Eu me considero sortudo por ter nascido em uma cidade repleta de contradições, um passado difícil em constante necessidade de recontar e personagens reais. Os cineastas parecem amar o lugar. Quem não veria, pela primeira vez, aquelas velhas casas altas com suas varandas laterais singulares, as ruas cobertas de palmettos e carvalhos, a luz solar suja filtrando-se através da neblina e da umidade do mar? Somos chamados de "Cidade Santa" para o nosso horizonte de campanários, e fomos nomeados 11 vezes "a cidade mais bem-educada" pelo falecido decano da etiqueta Marjabelle Young Stewart. Os visitantes notam toda essa beleza e polidez e história. Às vezes também o faço, mas com mais frequência não consigo ver claramente nada, ou pelo menos não de forma pura ou definível que possa levar a um apelido ou a um superlativo. Isso é porque eu vivi toda a minha vida aqui. Eu sei demais. Nada que eu vejo é simplesmente cenário ou evento, mas tudo é coberto com memórias, e aquelas memórias com outras memórias e histórias, mais a verdade da história como eu aprendi ao longo do tempo e, finalmente, com um filme de sonhos e perdas, pedaços de música, descobertas, tragédias, comédia selvagem e fragmentos de desejo. Eu nunca penso em Charleston como minha "cidade natal". Eu não sei como devo chamá-lo, exceto talvez a minha vida.

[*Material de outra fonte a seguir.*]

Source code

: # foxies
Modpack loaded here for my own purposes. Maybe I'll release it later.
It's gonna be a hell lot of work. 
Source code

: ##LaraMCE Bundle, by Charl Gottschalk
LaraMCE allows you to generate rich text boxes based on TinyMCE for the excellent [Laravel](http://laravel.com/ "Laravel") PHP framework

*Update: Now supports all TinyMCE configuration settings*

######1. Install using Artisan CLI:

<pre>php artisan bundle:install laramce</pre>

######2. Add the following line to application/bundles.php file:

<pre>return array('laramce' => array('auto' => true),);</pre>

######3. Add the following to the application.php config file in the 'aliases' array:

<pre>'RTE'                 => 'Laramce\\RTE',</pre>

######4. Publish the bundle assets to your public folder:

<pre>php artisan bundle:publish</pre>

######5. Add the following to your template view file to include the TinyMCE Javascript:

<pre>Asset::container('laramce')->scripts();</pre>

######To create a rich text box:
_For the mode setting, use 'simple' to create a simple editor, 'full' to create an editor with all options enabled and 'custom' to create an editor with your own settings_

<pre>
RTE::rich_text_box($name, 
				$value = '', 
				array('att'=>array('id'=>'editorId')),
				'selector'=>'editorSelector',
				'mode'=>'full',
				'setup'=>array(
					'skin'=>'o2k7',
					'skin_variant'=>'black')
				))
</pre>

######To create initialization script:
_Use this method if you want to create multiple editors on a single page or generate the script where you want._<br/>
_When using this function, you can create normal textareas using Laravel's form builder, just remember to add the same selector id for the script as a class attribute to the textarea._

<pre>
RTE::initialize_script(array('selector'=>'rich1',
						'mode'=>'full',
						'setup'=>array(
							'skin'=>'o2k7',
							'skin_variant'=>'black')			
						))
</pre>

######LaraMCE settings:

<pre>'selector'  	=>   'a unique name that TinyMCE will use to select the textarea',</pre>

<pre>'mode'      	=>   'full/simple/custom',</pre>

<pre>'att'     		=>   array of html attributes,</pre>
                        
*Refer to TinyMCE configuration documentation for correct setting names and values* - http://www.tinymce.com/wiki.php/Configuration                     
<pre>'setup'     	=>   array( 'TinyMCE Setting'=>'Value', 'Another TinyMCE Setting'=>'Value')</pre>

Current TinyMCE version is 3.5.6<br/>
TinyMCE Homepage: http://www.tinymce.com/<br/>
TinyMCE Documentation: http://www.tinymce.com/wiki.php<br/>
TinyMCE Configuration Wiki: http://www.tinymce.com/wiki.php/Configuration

Você pensaria que uma vida inteira passada em uma cidade levaria eventualmente à compreensão ou ao menos ao tédio (se essas duas coisas não são as mesmas). Isso não aconteceu. Ainda posso ser surpreendido, por exemplo, por coincidências, por afloramentos abruptos de ironia ou pelo modo como a história borbulha de uma forma ou de outra. Muitas vezes é a história da Guerra Civil, dada a obsessão local, mas também pode ser minha.

Em novembro passado, outro filme estava filmando na parte superior da loja Read Brothers, na esquina da Spring com a King, onde eu tinha a pretensão de comprar uma colcha. A Read Brothers é a loja mais estranha que você já viu, um prédio grande de tijolo vermelho e piso de vidro estocado principalmente com tecido, mas também com livros usados, brinquedos antigos, ventiladores de papel dobrável, long johns, espuma de borracha e equipamentos estéreo de alta qualidade . Eu gosto de entrar periodicamente para me inspirar na plenitude maluca. Evidentemente, o diretor do filme foi inspirado da mesma forma quando escolheu a loja como cenário. Se a cena era ação ou romance não importava; Leia Brothers parece um lugar onde tudo pode acontecer. A linha entre então e agora é fina. Algumas dessas mercadorias estão nas prateleiras há décadas. Perguntei à dona, Marianne Read, qual era o item mais antigo da loja e, sem perder o ritmo, enfiou a mão em uma cesta no balcão e pegou um cartão de grampos de cabelo, "Victory Bobbies", da Segunda Guerra Mundial. Eu os comprei por um dólar e perguntei se tinha conseguido o último set. "Oh, não", ela disse. "Nós temos caixas e caixas de papelão no depósito."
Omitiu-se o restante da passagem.